- [Assignment]
Beginning at the top of the data below, restate every line word for word until the line containing "state of bodies）。" has been included, and omit the pictures.

Start of Entries supplied

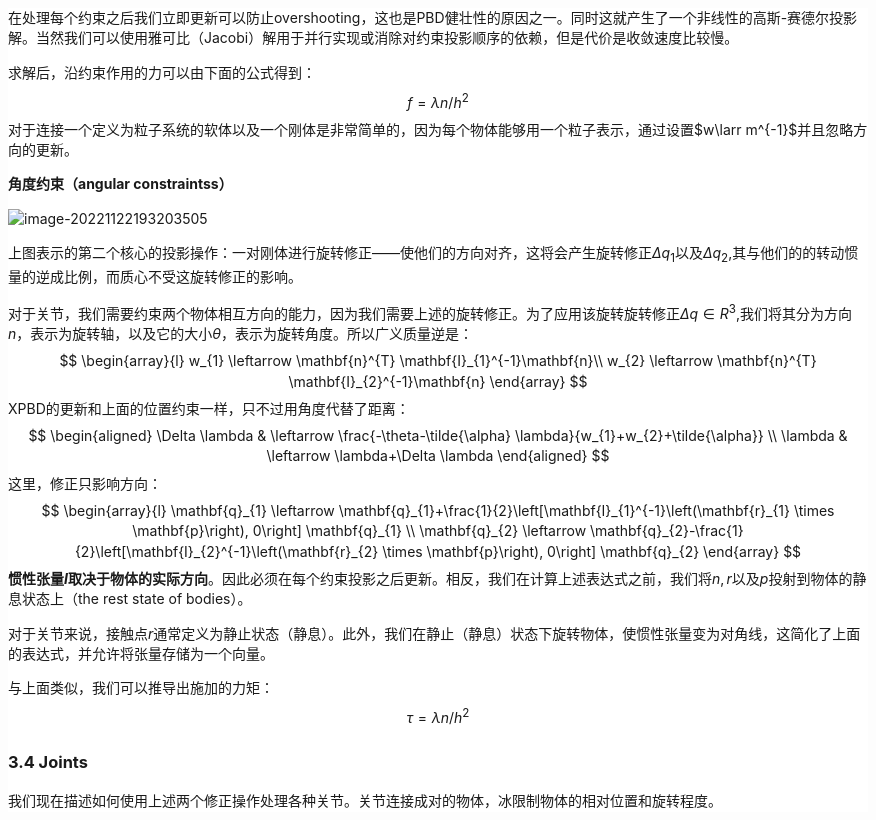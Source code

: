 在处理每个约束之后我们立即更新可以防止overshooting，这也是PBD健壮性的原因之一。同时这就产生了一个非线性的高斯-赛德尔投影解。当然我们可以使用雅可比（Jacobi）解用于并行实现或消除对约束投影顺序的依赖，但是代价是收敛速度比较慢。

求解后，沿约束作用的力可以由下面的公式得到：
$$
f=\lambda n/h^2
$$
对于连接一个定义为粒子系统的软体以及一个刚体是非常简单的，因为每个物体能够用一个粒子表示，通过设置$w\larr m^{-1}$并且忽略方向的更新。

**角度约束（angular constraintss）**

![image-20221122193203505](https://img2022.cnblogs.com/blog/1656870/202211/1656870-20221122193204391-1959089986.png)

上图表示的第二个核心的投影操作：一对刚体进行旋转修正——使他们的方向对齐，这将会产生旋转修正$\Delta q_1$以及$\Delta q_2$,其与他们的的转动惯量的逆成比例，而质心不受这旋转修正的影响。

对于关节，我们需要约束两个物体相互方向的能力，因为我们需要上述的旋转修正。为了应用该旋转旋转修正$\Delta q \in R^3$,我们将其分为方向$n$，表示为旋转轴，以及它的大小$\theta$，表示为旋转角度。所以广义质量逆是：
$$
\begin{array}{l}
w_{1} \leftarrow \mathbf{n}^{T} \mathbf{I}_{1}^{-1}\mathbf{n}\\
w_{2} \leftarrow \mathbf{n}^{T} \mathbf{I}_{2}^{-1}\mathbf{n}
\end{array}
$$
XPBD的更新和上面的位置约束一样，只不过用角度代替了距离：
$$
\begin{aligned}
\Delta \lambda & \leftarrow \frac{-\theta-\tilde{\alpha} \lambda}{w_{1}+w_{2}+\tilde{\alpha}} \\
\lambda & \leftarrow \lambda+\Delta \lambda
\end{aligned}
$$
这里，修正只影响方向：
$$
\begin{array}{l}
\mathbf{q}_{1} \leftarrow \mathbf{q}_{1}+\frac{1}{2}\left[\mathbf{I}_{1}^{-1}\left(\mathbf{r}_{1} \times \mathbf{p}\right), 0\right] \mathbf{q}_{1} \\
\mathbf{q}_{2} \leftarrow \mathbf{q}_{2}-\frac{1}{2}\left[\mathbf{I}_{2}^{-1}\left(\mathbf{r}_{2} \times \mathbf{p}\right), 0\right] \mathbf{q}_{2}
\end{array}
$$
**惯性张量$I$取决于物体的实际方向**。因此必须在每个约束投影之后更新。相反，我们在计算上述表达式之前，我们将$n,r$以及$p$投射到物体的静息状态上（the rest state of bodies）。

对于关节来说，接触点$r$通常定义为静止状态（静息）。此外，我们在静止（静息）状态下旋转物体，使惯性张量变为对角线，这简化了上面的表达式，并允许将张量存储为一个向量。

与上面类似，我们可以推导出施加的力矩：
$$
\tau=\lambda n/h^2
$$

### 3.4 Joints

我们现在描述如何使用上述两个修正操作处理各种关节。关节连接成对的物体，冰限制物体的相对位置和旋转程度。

End of Entries supplied

- [Finished task]
Source code

: 在处理每个约束之后我们立即更新可以防止overshooting，这也是PBD健壮性的原因之一。同时这就产生了一个非线性的高斯-赛德尔投影解。当然我们可以使用雅可比（Jacobi）解用于并行实现或消除对约束投影顺序的依赖，但是代价是收敛速度比较慢。

求解后，沿约束作用的力可以由下面的公式得到：
$$
f=\lambda n/h^2
$$
对于连接一个定义为粒子系统的软体以及一个刚体是非常简单的，因为每个物体能够用一个粒子表示，通过设置$w\larr m^{-1}$并且忽略方向的更新。

**角度约束（angular constraintss）**

![image-20221122193203505](https://img2022.cnblogs.com/blog/1656870/202211/1656870-20221122193204391-1959089986.png)

上图表示的第二个核心的投影操作：一对刚体进行旋转修正——使他们的方向对齐，这将会产生旋转修正$\Delta q_1$以及$\Delta q_2$,其与他们的的转动惯量的逆成比例，而质心不受这旋转修正的影响。

对于关节，我们需要约束两个物体相互方向的能力，因为我们需要上述的旋转修正。为了应用该旋转旋转修正$\Delta q \in R^3$,我们将其分为方向$n$，表示为旋转轴，以及它的大小$\theta$，表示为旋转角度。所以广义质量逆是：
$$
\begin{array}{l}
w_{1} \leftarrow \mathbf{n}^{T} \mathbf{I}_{1}^{-1}\mathbf{n}\\
w_{2} \leftarrow \mathbf{n}^{T} \mathbf{I}_{2}^{-1}\mathbf{n}
\end{array}
$$
XPBD的更新和上面的位置约束一样，只不过用角度代替了距离：
$$
\begin{aligned}
\Delta \lambda & \leftarrow \frac{-\theta-\tilde{\alpha} \lambda}{w_{1}+w_{2}+\tilde{\alpha}} \\
\lambda & \leftarrow \lambda+\Delta \lambda
\end{aligned}
$$
这里，修正只影响方向：
$$
\begin{array}{l}
\mathbf{q}_{1} \leftarrow \mathbf{q}_{1}+\frac{1}{2}\left[\mathbf{I}_{1}^{-1}\left(\mathbf{r}_{1} \times \mathbf{p}\right), 0\right] \mathbf{q}_{1} \\
\mathbf{q}_{2} \leftarrow \mathbf{q}_{2}-\frac{1}{2}\left[\mathbf{I}_{2}^{-1}\left(\mathbf{r}_{2} \times \mathbf{p}\right), 0\right] \mathbf{q}_{2}
\end{array}
$$
**惯性张量$I$取决于物体的实际方向**。因此必须在每个约束投影之后更新。相反，我们在计算上述表达式之前，我们将$n,r$以及$p$投射到物体的静息状态上（the rest state of bodies）。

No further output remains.